Records drawn from a dataset
★ ★ ★

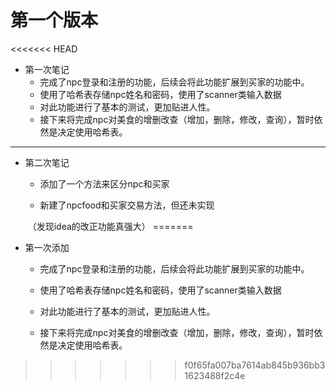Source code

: # 第一个版本

<<<<<<< HEAD
- 第一次笔记
  - 完成了npc登录和注册的功能，后续会将此功能扩展到买家的功能中。
  - 使用了哈希表存储npc姓名和密码，使用了scanner类输入数据
  - 对此功能进行了基本的测试，更加贴进人性。
  - 接下来将完成npc对美食的增删改查（增加，删除，修改，查询），暂时依然是决定使用哈希表。

*******

- 第二次笔记

  * 添加了一个方法来区分npc和买家

  * 新建了npcfood和买家交易方法，但还未实现

  ​       （发现idea的改正功能真强大）
=======
* 第一次添加

  * 完成了npc登录和注册的功能，后续会将此功能扩展到买家的功能中。

  * 使用了哈希表存储npc姓名和密码，使用了scanner类输入数据

  * 对此功能进行了基本的测试，更加贴进人性。

  * 接下来将完成npc对美食的增删改查（增加，删除，修改，查询），暂时依然是决定使用哈希表。

    
>>>>>>> f0f65fa007ba7614ab845b936bb31623488f2c4e
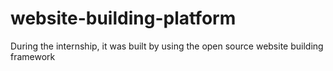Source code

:# website-building-platform
During the internship, it was built by using the open source website building framework
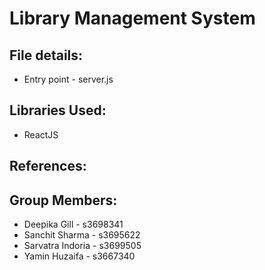 # Library Management System

## File details:
- Entry point - server.js

## Libraries Used:
- ReactJS

## References:

## Group Members:
- Deepika Gill - s3698341
- Sanchit Sharma - s3695622
- Sarvatra Indoria - s3699505
- Yamin Huzaifa - s3667340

★ ★ ★

→ **Work instruction**: Filter the records for lines containing the word "使用了哈希表存储npc姓名和密码" and copy each one.

→ **Written solution**:
  - 使用了哈希表存储npc姓名和密码，使用了scanner类输入数据
  * 使用了哈希表存储npc姓名和密码，使用了scanner类输入数据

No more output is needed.